** Opening RECORDS SUPPLIED block **

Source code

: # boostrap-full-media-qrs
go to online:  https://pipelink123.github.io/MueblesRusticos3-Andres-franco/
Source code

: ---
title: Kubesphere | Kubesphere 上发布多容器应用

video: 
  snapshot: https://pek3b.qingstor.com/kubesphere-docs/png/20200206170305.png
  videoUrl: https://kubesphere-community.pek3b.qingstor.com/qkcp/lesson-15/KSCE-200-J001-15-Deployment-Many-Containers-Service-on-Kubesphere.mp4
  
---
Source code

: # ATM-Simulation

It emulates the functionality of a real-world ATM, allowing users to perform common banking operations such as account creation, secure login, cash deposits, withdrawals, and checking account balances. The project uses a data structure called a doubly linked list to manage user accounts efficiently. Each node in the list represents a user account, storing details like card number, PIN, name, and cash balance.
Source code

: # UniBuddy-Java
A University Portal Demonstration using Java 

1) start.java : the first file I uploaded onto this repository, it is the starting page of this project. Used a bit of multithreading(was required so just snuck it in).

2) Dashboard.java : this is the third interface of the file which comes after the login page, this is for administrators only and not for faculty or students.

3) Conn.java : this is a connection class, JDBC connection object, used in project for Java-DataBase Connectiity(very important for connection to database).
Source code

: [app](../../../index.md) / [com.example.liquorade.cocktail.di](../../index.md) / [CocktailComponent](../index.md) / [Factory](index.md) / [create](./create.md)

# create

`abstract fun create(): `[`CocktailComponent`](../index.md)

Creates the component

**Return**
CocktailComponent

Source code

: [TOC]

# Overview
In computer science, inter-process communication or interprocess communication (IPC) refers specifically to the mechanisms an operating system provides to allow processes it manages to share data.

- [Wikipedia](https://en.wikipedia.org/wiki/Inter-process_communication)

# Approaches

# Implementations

** Closing RECORDS SUPPLIED block **

→ PROBLEM STATEMENT
Each line in the data that holds the string "this" should be found and copied.

→ TASK RESPONSE
1) start.java : the first file I uploaded onto this repository, it is the starting page of this project. Used a bit of multithreading(was required so just snuck it in).
2) Dashboard.java : this is the third interface of the file which comes after the login page, this is for administrators only and not for faculty or students.
3) Conn.java : this is a connection class, JDBC connection object, used in project for Java-DataBase Connectiity(very important for connection to database).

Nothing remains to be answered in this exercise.